Na consideração da desembargadora, as circunstâncias verificadas amparam a conclusão do juiz de primeiro grau no sentido de que o processo está sendo utilizado, não para que o recorrente receba as parcelas que lhe são devidas, mas para que os envolvidos se aproveitem da ação, realizando acordo cujo valor é superior a todas as outras propostas feitas pela empregadora (comparativamente ao pedido dos outros empregados), de modo a esvaziar eventual patrimônio e colocar em risco a satisfação do crédito dos trabalhadores que já possuem ação ajuizada.
De acordo com a relatora, é evidente que os empregados que buscam a satisfação do seu crédito por meio das ações de execução, valendo-se dos meios expropriatórios próprios (pesquisa patrimonial, expedição de ofício aos órgãos pertinentes, utilização de ferramentas de bloqueio de bens, etc.) e enfrentando a resistência da devedora no pagamento dos valores a que foi condenada, estariam em prejuízo se o patrimônio da empregadora fosse transferido ao filho espontaneamente por meio dessa ação. Isso porque, ao homologar acordo extrajudicial, não há avaliação de cartões de ponto, folhas de pagamento e demais documentos próprios do contrato de trabalho, os quais permitem a apuração dos créditos trabalhistas eventualmente devidos.
“Assim, constatado pelo juízo de origem o potencial lesivo do acordo extrajudicial, podendo gerar risco ao crédito de terceiros, notadamente aos demais ex-empregados, que ainda não lograram êxito em perceber o que lhes é devido, e mais, havendo indícios de que as partes pretendem fazer uso do processo judicial para auferir vantagem indevida, o que atrai a aplicação da regra preconizada no art. 142 do CPC, corroboro da decisão que extinguiu o processo (artigo 485, VI e X do CPC) e aplicou às partes a multa por litigância de má-fé”, concluiu.

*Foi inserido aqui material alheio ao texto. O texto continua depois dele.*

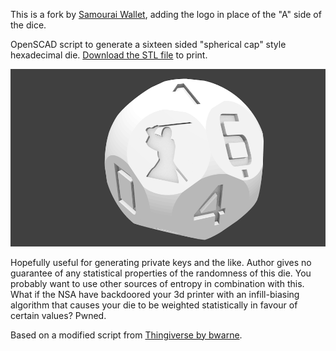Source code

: This is a fork by [Samourai Wallet](https://samouraiwallet.com/), adding the logo in place of the "A" side of the dice.

OpenSCAD script to generate a sixteen sided "spherical cap" style hexadecimal die. [Download the STL file](./sixteen-sided-hexidecimal-die.stl) to print.

![Photo of the printed hexadecimal die](./render.png)

Hopefully useful for generating private keys and the like. Author gives no guarantee of any statistical properties of the randomness of this die. You probably want to use other sources of entropy in combination with this. What if the NSA have backdoored your 3d printer with an infill-biasing algorithm that causes your die to be weighted statistically in favour of certain values? Pwned.

Based on a modified script from [Thingiverse by bwarne](http://www.thingiverse.com/thing:58408/#files).
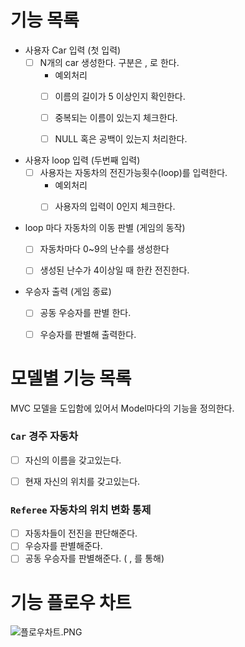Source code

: # 기능 목록

- 사용자 Car 입력 (첫 입력)
  - [ ] N개의 car 생성한다. 구분은 , 로 한다.
    - 예외처리 
    - [ ] 이름의 길이가 5 이상인지 확인한다.
    - [ ] 중복되는 이름이 있는지 체크한다.
    - [ ] NULL 혹은 공백이 있는지 처리한다.


- 사용자 loop 입력 (두번째 입력)
  - [ ] 사용자는 자동차의 전진가능횟수(loop)를 입력한다.
    - 예외처리
    - [ ] 사용자의 입력이 0인지 체크한다.


- loop 마다 자동차의 이동 판별 (게임의 동작)
  - [ ] 자동차마다 0~9의 난수를 생성한다
  - [ ] 생성된 난수가 4이상일 때 한칸 전진한다.


- 우승자 출력 (게임 종료)
  - [ ] 공동 우승자를 판별 한다.
  - [ ] 우승자를 판별해 출력한다.


# 모델별 기능 목록

MVC 모델을 도입함에 있어서 Model마다의 기능을 정의한다.

### `Car` 경주 자동차

- [ ] 자신의 이름을 갖고있는다.
- [ ] 현재 자신의 위치를 갖고있는다.


### `Referee` 자동차의 위치 변화 통제

- [ ] 자동차들이 전진을 판단해준다.
- [ ] 우승자를 판별해준다.
- [ ] 공동 우승자를 판별해준다. ( , 를 통해)

# 기능 플로우 차트

![플로우차트.PNG](..%2F..%2F%ED%94%8C%EB%A1%9C%EC%9A%B0%EC%B0%A8%ED%8A%B8.PNG)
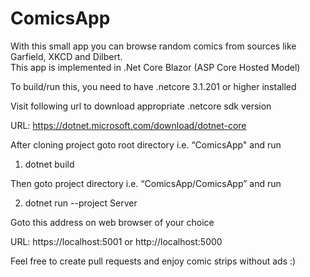 # ComicsApp
With this small app you can browse random comics from sources like Garfield, XKCD and Dilbert. <br/>
This app is implemented in .Net Core Blazor (ASP Core Hosted Model)


To build/run this, you need to have .netcore 3.1.201 or higher installed

Visit following url to download appropriate .netcore sdk version <br/>

URL: https://dotnet.microsoft.com/download/dotnet-core

After cloning project goto root directory i.e. “ComicsApp" and run

1) dotnet build

Then goto project directory i.e. “ComicsApp/ComicsApp” and run

2) dotnet run --project Server

Goto this address on web browser of your choice <br/>

URL: https://localhost:5001 or http://localhost:5000

Feel free to create pull requests and enjoy comic strips without ads :)
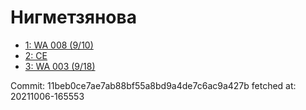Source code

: # Нигметзянова
- [1: WA 008 (9/10)](1.md)
- [2: CE](2.md)
- [3: WA 003 (9/18)](3.md)

Commit: 11beb0ce7ae7ab88bf55a8bd9a4de7c6ac9a427b
 fetched at: 20211006-165553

Litigância de má-fé X justiça gratuita
Segundo pontuou a desembargadora, embora ela entenda pela autonomia dos institutos da multa por litigância de má-fé e dos benefícios da justiça gratuita, isso não prevalece quando o litigante de má-fé praticou ato em total desarmonia com o princípio da boa-fé processual, a qual tem previsão expressa no artigo 5º do Código de Processo Civil, tendo em vista o “brocado jurídico” de que “ninguém pode se beneficiar de sua própria torpeza”, concluiu.
Conforme registrado pela relatora, há previsão no ordenamento jurídico brasileiro de pagamento de custas judiciais nas situações de litigância de má-fé, como se observa do artigo 5º, inciso LXXIII, da CF/88 (Ação Popular), dos artigos 54 e 55 da Lei 9.099/95 (Juizados Especiais) e do artigo 87, parágrafo único, da Lei 8.078/90 (Código de Defesa do Consumidor), sendo tais dispositivos aplicáveis analogicamente ao caso.
Por essas razões, foram rejeitados os pedidos do ex-empregado de exclusão da condenação por litigância de má-fé e de deferimento dos benefícios da justiça gratuita, deixando-se de conhecer do recurso ordinário, por deserto, já que não recolhidas as custas processuais.